━━━━━ Data to process

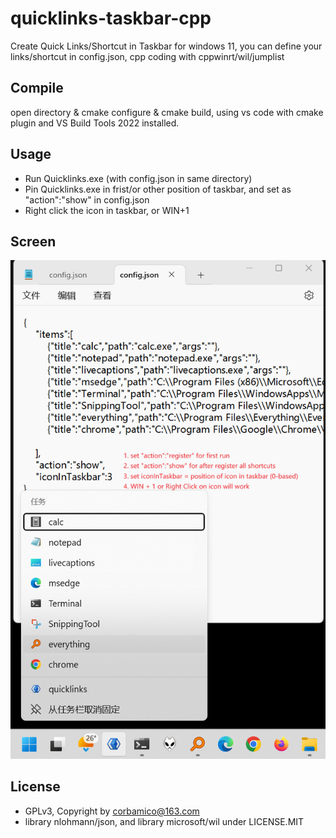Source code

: # quicklinks-taskbar-cpp
Create Quick Links/Shortcut in Taskbar for windows 11, you can define your links/shortcut in config.json, cpp coding with cppwinrt/wil/jumplist

## Compile 
open directory & cmake configure & cmake build, using vs code with cmake plugin and VS Build Tools 2022 installed.

## Usage

- Run Quicklinks.exe (with config.json in same directory)
- Pin Quicklinks.exe in frist/or other position of taskbar, and set as "action":"show" in config.json
- Right click the icon in taskbar, or WIN+1

## Screen 

![screen](./docs/image.png)

## License

- GPLv3, Copyright by corbamico@163.com  
- library nlohmann/json, and library microsoft/wil under LICENSE.MIT
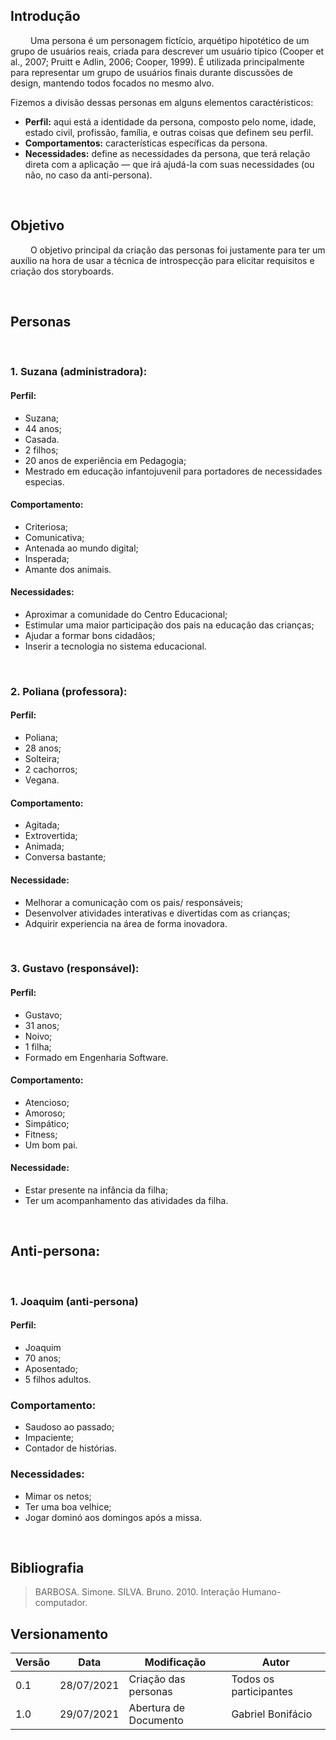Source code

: ## Introdução
&emsp;&emsp;
Uma persona é um personagem fictício, arquétipo hipotético de um grupo de usuários reais, criada para descrever um usuário típico (Cooper et al., 2007; Pruitt e Adlin, 2006; Cooper, 1999). 
É utilizada principalmente para representar um grupo de usuários finais durante discussões de design, mantendo todos focados no mesmo alvo.

Fizemos a divisão dessas personas em alguns elementos caractéristicos:

- **Perfil:** aqui está a identidade da persona, composto pelo nome, idade, estado civil, profissão, família, e outras coisas que definem seu perfil.
- **Comportamentos:** características específicas da persona. 
- **Necessidades:** define as necessidades da persona, que terá relação direta com a aplicação — que irá ajudá-la com suas necessidades (ou não, no caso da anti-persona).

&emsp;&emsp;

## Objetivo

&emsp;&emsp;
O objetivo principal da criação das personas foi justamente para ter um auxílio na hora de usar a técnica de introspecção para elicitar requisitos e criação dos storyboards.

&emsp;&emsp;
## Personas

&emsp;&emsp;
### 1. Suzana (administradora):
#### Perfil:
-  Suzana;
- 44 anos;
- Casada.
- 2 filhos;
- 20 anos de experiência em Pedagogia;
- Mestrado em educação infantojuvenil para portadores de necessidades especias.

#### Comportamento:
- Criteriosa;
- Comunicativa;
- Antenada ao mundo digital;
- Insperada;
- Amante dos animais.

#### Necessidades:
- Aproximar a comunidade do Centro Educacional;
- Estimular uma maior participação dos pais na educação das  crianças;
- Ajudar a formar bons cidadãos;
- Inserir a tecnologia no sistema educacional.

<br>

### 2. Poliana (professora):

#### Perfil:
- Poliana;
- 28 anos;
- Solteira;
- 2 cachorros;
- Vegana.

#### Comportamento:
- Agitada;
- Extrovertida;
- Animada;
- Conversa bastante;

#### Necessidade:
- Melhorar a comunicação com os pais/ responsáveis;
- Desenvolver atividades interativas e divertidas com as crianças;
- Adquirir experiencia na área de forma inovadora.

<br>

### 3. Gustavo (responsável):

#### Perfil:
- Gustavo;
- 31 anos;
- Noivo;
- 1 filha;
- Formado em Engenharia Software.

#### Comportamento:
- Atencioso;
- Amoroso;
- Simpático;
- Fitness;
- Um bom pai.

#### Necessidade:
- Estar presente na infância da filha;
- Ter um acompanhamento das atividades da filha.

<br>

## Anti-persona:

<br>

### 1. Joaquim (anti-persona)
#### Perfil:
- Joaquim
- 70 anos;
- Aposentado;
- 5 filhos adultos.

### Comportamento:
- Saudoso ao passado;
- Impaciente;
- Contador de histórias.

### Necessidades:
- Mimar os netos;
- Ter uma boa velhice;
- Jogar dominó aos domingos após a missa.

&emsp;&emsp;
<br>

## Bibliografia

> BARBOSA. Simone. SILVA. Bruno. 2010. Interação Humano-computador.

## Versionamento
| Versão | Data | Modificação | Autor |
|--|--|--|--|
|0.1|28/07/2021| Criação das personas | Todos os participantes |
|1.0|29/07/2021| Abertura de Documento | Gabriel Bonifácio |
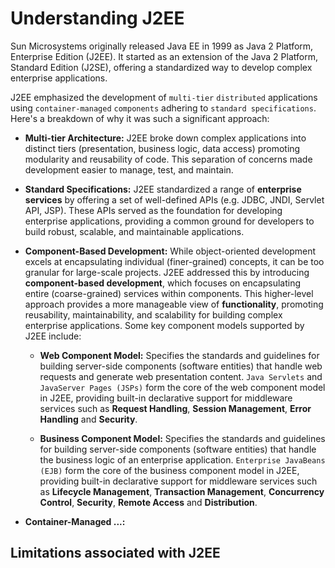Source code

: # Understanding J2EE

Sun Microsystems originally released Java EE in 1999 as Java 2 Platform, Enterprise Edition (J2EE). It started as an extension of the Java 2 Platform, Standard Edition (J2SE), offering a standardized way to develop complex enterprise applications.

J2EE emphasized the development of `multi-tier` `distributed` applications using `container-managed` `components` adhering to `standard specifications`. Here's a breakdown of why it was such a significant approach:

- **Multi-tier Architecture:** J2EE broke down complex applications into distinct tiers (presentation, business logic, data access) promoting modularity and reusability of code. This separation of concerns made development easier to manage, test, and maintain.

- **Standard Specifications:** J2EE standardized a range of **enterprise services** by offering a set of well-defined APIs (e.g. JDBC, JNDI, Servlet API, JSP). These APIs served as the foundation for developing enterprise applications, providing a common ground for developers to build robust, scalable, and maintainable applications.

- **Component-Based Development:** While object-oriented development excels at encapsulating individual (finer-grained) concepts, it can be too granular for large-scale projects. J2EE addressed this by introducing **component-based development**, which focuses on encapsulating entire (coarse-grained) services within components. This higher-level approach provides a more manageable view of **functionality**, promoting reusability, maintainability, and scalability for building complex enterprise applications. Some key component models supported by J2EE include:

  - **Web Component Model:** Specifies the standards and guidelines for building server-side components (software entities) that handle web requests and generate web presentation content. `Java Servlets` and `JavaServer Pages (JSPs)` form the core of the web component model in J2EE, providing built-in declarative support for middleware services such as **Request Handling**, **Session Management**, **Error Handling** and **Security**.

  - **Business Component Model:** Specifies the standards and guidelines for building server-side components (software entities) that handle the business logic of an enterprise application. `Enterprise JavaBeans (EJB)` form the core of the business component model in J2EE, providing built-in declarative support for middleware services such as **Lifecycle Management**, **Transaction Management**, **Concurrency Control**, **Security**, **Remote Access** and **Distribution**.

- **Container-Managed ...:**

## Limitations associated with J2EE
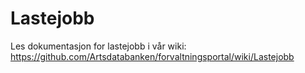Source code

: # Lastejobb

Les dokumentasjon for lastejobb i vår wiki: https://github.com/Artsdatabanken/forvaltningsportal/wiki/Lastejobb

━━━━━━━━━━

-- Work request --
Nothing but the records above, retyped exactly and stripped of images, should appear in the answer.

-- Result below --
Source code

: # quicklinks-taskbar-cpp
Create Quick Links/Shortcut in Taskbar for windows 11, you can define your links/shortcut in config.json, cpp coding with cppwinrt/wil/jumplist

## Compile 
open directory & cmake configure & cmake build, using vs code with cmake plugin and VS Build Tools 2022 installed.

## Usage

- Run Quicklinks.exe (with config.json in same directory)
- Pin Quicklinks.exe in frist/or other position of taskbar, and set as "action":"show" in config.json
- Right click the icon in taskbar, or WIN+1

## Screen 

![screen](./docs/image.png)

## License

- GPLv3, Copyright by corbamico@163.com  
- library nlohmann/json, and library microsoft/wil under LICENSE.MIT
Source code

: ## Introdução
&emsp;&emsp;
Uma persona é um personagem fictício, arquétipo hipotético de um grupo de usuários reais, criada para descrever um usuário típico (Cooper et al., 2007; Pruitt e Adlin, 2006; Cooper, 1999). 
É utilizada principalmente para representar um grupo de usuários finais durante discussões de design, mantendo todos focados no mesmo alvo.

Fizemos a divisão dessas personas em alguns elementos caractéristicos:

- **Perfil:** aqui está a identidade da persona, composto pelo nome, idade, estado civil, profissão, família, e outras coisas que definem seu perfil.
- **Comportamentos:** características específicas da persona. 
- **Necessidades:** define as necessidades da persona, que terá relação direta com a aplicação — que irá ajudá-la com suas necessidades (ou não, no caso da anti-persona).

&emsp;&emsp;

## Objetivo

&emsp;&emsp;
O objetivo principal da criação das personas foi justamente para ter um auxílio na hora de usar a técnica de introspecção para elicitar requisitos e criação dos storyboards.

&emsp;&emsp;
## Personas

&emsp;&emsp;
### 1. Suzana (administradora):
#### Perfil:
-  Suzana;
- 44 anos;
- Casada.
- 2 filhos;
- 20 anos de experiência em Pedagogia;
- Mestrado em educação infantojuvenil para portadores de necessidades especias.

#### Comportamento:
- Criteriosa;
- Comunicativa;
- Antenada ao mundo digital;
- Insperada;
- Amante dos animais.

#### Necessidades:
- Aproximar a comunidade do Centro Educacional;
- Estimular uma maior participação dos pais na educação das  crianças;
- Ajudar a formar bons cidadãos;
- Inserir a tecnologia no sistema educacional.

<br>

### 2. Poliana (professora):

#### Perfil:
- Poliana;
- 28 anos;
- Solteira;
- 2 cachorros;
- Vegana.

#### Comportamento:
- Agitada;
- Extrovertida;
- Animada;
- Conversa bastante;

#### Necessidade:
- Melhorar a comunicação com os pais/ responsáveis;
- Desenvolver atividades interativas e divertidas com as crianças;
- Adquirir experiencia na área de forma inovadora.

<br>

### 3. Gustavo (responsável):

#### Perfil:
- Gustavo;
- 31 anos;
- Noivo;
- 1 filha;
- Formado em Engenharia Software.

#### Comportamento:
- Atencioso;
- Amoroso;
- Simpático;
- Fitness;
- Um bom pai.

#### Necessidade:
- Estar presente na infância da filha;
- Ter um acompanhamento das atividades da filha.

<br>

## Anti-persona:

<br>

### 1. Joaquim (anti-persona)
#### Perfil:
- Joaquim
- 70 anos;
- Aposentado;
- 5 filhos adultos.

### Comportamento:
- Saudoso ao passado;
- Impaciente;
- Contador de histórias.

### Necessidades:
- Mimar os netos;
- Ter uma boa velhice;
- Jogar dominó aos domingos após a missa.

&emsp;&emsp;
<br>

## Bibliografia

> BARBOSA. Simone. SILVA. Bruno. 2010. Interação Humano-computador.

## Versionamento
| Versão | Data | Modificação | Autor |
|--|--|--|--|
|0.1|28/07/2021| Criação das personas | Todos os participantes |
|1.0|29/07/2021| Abertura de Documento | Gabriel Bonifácio |
Source code

: # Understanding J2EE

Sun Microsystems originally released Java EE in 1999 as Java 2 Platform, Enterprise Edition (J2EE). It started as an extension of the Java 2 Platform, Standard Edition (J2SE), offering a standardized way to develop complex enterprise applications.

J2EE emphasized the development of `multi-tier` `distributed` applications using `container-managed` `components` adhering to `standard specifications`. Here's a breakdown of why it was such a significant approach:

- **Multi-tier Architecture:** J2EE broke down complex applications into distinct tiers (presentation, business logic, data access) promoting modularity and reusability of code. This separation of concerns made development easier to manage, test, and maintain.

- **Standard Specifications:** J2EE standardized a range of **enterprise services** by offering a set of well-defined APIs (e.g. JDBC, JNDI, Servlet API, JSP). These APIs served as the foundation for developing enterprise applications, providing a common ground for developers to build robust, scalable, and maintainable applications.

- **Component-Based Development:** While object-oriented development excels at encapsulating individual (finer-grained) concepts, it can be too granular for large-scale projects. J2EE addressed this by introducing **component-based development**, which focuses on encapsulating entire (coarse-grained) services within components. This higher-level approach provides a more manageable view of **functionality**, promoting reusability, maintainability, and scalability for building complex enterprise applications. Some key component models supported by J2EE include:

  - **Web Component Model:** Specifies the standards and guidelines for building server-side components (software entities) that handle web requests and generate web presentation content. `Java Servlets` and `JavaServer Pages (JSPs)` form the core of the web component model in J2EE, providing built-in declarative support for middleware services such as **Request Handling**, **Session Management**, **Error Handling** and **Security**.

  - **Business Component Model:** Specifies the standards and guidelines for building server-side components (software entities) that handle the business logic of an enterprise application. `Enterprise JavaBeans (EJB)` form the core of the business component model in J2EE, providing built-in declarative support for middleware services such as **Lifecycle Management**, **Transaction Management**, **Concurrency Control**, **Security**, **Remote Access** and **Distribution**.

- **Container-Managed ...:**

## Limitations associated with J2EE
Source code

: # Lastejobb

Les dokumentasjon for lastejobb i vår wiki: https://github.com/Artsdatabanken/forvaltningsportal/wiki/Lastejobb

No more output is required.